It’s often said the best way to get someone’s attention is to play hard to get. Act like you don’t care. Dean Martin understood. With a casualness bordering on indifference, Martin seemed to be using that very strategy.
But was it a sham or was he being genuine? Only Dino knew. Whatever the truth, the coolest hipster of the booze generation endeared himself to weekly TV audiences for nearly a decade.

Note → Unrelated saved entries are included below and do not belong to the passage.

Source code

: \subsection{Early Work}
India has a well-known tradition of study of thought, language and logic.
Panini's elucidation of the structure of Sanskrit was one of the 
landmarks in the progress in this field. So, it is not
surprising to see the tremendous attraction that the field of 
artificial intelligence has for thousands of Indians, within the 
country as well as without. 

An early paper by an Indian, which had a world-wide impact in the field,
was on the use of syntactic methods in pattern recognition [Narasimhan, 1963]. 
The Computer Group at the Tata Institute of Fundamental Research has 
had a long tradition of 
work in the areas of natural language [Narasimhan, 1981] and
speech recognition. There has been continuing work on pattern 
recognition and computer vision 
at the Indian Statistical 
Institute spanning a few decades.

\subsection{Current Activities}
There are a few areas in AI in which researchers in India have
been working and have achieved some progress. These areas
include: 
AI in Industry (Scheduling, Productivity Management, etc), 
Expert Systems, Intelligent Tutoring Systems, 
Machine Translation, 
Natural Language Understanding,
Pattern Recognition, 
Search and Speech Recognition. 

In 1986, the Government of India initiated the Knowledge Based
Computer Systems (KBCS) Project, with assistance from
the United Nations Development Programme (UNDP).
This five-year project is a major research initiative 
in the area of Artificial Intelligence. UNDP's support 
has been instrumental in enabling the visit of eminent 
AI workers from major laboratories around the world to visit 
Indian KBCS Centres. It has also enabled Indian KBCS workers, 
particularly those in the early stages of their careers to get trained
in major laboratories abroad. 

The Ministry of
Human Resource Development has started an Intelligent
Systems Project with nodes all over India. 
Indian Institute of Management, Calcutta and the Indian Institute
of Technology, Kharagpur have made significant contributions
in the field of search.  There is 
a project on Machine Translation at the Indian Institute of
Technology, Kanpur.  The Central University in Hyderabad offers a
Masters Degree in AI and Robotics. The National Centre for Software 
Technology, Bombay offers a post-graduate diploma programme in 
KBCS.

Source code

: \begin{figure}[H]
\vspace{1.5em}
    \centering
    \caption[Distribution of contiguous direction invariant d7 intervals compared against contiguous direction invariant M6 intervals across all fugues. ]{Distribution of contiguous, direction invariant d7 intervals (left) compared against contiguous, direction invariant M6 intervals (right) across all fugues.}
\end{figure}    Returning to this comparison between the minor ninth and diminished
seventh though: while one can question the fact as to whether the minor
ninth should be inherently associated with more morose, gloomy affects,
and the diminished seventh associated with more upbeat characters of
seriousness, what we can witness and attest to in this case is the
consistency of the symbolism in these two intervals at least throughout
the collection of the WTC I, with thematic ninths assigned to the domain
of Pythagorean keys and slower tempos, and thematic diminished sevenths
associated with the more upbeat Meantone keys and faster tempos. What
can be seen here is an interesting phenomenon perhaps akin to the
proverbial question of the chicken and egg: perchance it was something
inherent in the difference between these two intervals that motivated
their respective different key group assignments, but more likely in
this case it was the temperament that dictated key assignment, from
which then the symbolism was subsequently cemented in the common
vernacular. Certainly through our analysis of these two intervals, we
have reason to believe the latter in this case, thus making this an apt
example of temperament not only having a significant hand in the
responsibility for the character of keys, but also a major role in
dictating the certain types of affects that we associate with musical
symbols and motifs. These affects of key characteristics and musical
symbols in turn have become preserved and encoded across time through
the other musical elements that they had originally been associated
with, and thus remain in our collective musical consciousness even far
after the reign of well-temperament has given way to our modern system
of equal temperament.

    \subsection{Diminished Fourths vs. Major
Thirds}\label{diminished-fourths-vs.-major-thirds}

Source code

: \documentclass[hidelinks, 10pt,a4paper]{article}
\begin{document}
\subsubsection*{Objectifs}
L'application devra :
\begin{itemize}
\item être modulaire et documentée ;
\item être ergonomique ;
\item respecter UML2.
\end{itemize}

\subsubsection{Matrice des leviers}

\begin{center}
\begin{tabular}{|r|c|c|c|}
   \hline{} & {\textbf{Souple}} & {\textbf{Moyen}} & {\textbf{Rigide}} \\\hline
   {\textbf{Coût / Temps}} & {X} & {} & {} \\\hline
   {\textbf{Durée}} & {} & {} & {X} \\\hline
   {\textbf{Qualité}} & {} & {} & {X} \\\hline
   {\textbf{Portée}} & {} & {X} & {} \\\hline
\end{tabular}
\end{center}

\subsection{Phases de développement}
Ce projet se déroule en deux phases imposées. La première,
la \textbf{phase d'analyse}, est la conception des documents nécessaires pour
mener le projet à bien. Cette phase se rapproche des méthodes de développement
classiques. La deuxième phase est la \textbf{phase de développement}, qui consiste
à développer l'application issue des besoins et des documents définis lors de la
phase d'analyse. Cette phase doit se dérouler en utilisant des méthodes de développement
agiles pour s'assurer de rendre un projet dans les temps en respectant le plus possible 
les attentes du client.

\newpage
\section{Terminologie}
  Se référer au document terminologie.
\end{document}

The Dean Martin Show Debuted in 1965
On Sept. 16, 1965, Dean Martin ambled onstage and opened the debuting variety series with his hit from the year before, Everybody Loves Somebody. But Martin stopped singing after a few bars, explaining in that trademark Southern Ohio drawl, “No point in singing the whole song; you might not buy the record.”
Audiences loved it.
As biographer Nick Tosches observed, “His uncaring manner and good-natured boorishness endeared him to the millions who were sick of sincerity, relevance and pseudo-sophistication. Dean was a man whose success and fortune no man begrudged him. He seemed somehow kindred, one of them but blessed beyond them by the Fates.” (Dino: Living High in the Dirty Business of Dreams,” by Nick Tosches, Delta Books, New York, 1992, p. 373)
The NBC series, which cemented the entertainer’s easygoing public image, is viewable again in a new trio of DVD sets released Tues, May 24, 2011 from NBC Universal Consumer Products and TIME-LIFE. The new releases follow a lengthy legal tug-of-copyright-war between NBCUniversal, infomercial king Guthy-Renker and the show’s original producer-director, Greg Garrison, who died in 2005.
Bob Hope, John Wayne, Other Iconic Figures Featured in New DVD Releases
The three new The Best of the Dean Martin Variety Show releases include, respectively, a single-DVD release, a double-disc set and a deluxe six-disc package. Together, they present a window to a very different TV era.
Back in the ‘60s and ‘70s, variety was still a vibrant TV genre dominated by Carol Burnett and Martin. Dino’s show allowed the star an easy paycheck and the chance to hang with those he idolized growing up as a barber’s son in Steubenville, Ohio. They included Bob Hope, John Wayne (Martin fanatically loved westerns) Orson Welles, Jimmy Stewart, Robert Mitchum, Duke Ellington, George Burns, Tony Bennett, Peggy Lee and the Andrews Sisters.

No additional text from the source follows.